> **To do**: If a line comes after the one containing "and Deployment ⚙️", leave it out; copy every line before it, and that line too, exactly as written, starting from the first line of the entries.

Stored data entries
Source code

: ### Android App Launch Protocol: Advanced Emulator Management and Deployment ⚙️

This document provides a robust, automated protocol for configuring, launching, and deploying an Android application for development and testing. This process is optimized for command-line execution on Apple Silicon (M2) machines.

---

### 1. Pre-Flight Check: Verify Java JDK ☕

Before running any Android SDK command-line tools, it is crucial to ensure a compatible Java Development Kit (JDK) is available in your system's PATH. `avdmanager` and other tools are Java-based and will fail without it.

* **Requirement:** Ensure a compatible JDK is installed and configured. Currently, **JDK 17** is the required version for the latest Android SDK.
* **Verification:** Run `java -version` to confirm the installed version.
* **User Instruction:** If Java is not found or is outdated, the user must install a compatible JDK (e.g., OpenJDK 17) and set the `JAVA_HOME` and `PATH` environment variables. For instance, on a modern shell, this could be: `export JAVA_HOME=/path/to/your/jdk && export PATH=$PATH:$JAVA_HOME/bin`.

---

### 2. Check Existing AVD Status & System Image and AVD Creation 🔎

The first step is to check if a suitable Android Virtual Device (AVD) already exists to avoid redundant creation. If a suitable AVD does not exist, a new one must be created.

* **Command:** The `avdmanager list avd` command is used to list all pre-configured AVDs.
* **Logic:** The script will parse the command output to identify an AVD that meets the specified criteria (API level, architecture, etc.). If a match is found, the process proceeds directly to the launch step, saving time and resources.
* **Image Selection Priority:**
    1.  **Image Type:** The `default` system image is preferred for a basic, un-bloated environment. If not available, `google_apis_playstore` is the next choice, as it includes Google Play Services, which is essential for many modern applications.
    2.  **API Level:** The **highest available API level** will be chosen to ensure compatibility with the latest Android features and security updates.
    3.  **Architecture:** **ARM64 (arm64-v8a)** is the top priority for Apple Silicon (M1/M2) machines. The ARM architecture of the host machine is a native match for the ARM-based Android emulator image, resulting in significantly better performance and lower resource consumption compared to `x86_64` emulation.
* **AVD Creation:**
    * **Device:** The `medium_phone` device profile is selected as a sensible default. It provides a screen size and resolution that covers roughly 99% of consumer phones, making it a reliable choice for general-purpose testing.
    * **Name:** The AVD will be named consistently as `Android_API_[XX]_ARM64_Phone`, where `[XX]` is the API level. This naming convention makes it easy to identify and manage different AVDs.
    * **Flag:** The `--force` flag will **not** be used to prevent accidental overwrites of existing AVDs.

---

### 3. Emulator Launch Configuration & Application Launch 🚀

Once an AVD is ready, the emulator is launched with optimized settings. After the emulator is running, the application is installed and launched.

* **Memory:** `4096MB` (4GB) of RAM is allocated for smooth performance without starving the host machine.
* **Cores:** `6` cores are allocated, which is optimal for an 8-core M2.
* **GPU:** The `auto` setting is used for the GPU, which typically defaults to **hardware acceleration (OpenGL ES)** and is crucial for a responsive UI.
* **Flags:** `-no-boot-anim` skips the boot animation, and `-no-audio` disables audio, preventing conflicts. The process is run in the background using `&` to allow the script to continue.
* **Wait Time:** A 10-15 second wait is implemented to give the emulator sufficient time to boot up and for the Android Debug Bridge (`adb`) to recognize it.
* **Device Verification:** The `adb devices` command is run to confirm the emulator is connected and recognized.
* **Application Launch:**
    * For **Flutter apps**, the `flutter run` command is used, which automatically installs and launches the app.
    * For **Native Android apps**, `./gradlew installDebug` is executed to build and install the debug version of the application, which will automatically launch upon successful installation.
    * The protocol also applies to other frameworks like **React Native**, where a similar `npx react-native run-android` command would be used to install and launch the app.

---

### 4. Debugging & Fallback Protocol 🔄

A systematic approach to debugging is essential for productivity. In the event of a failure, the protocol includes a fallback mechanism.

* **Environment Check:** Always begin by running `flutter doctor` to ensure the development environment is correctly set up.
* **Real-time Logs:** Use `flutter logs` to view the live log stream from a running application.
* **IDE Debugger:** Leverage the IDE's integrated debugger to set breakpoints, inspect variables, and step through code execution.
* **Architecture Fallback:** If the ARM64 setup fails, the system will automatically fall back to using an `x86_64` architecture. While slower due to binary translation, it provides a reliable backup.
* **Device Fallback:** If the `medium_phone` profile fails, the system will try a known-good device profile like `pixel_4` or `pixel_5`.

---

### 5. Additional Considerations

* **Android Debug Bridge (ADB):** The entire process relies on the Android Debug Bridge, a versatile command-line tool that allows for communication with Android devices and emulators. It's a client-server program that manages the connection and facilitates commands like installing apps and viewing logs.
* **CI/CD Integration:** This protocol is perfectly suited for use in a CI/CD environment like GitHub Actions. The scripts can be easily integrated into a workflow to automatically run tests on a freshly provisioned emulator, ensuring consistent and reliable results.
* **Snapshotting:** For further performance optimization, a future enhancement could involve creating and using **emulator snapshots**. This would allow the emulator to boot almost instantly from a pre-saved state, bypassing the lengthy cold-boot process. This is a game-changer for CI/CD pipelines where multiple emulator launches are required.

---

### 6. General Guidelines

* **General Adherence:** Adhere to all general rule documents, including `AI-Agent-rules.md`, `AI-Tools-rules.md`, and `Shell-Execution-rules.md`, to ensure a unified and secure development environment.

> **Worked solution**:
Source code

: ### Android App Launch Protocol: Advanced Emulator Management and Deployment ⚙️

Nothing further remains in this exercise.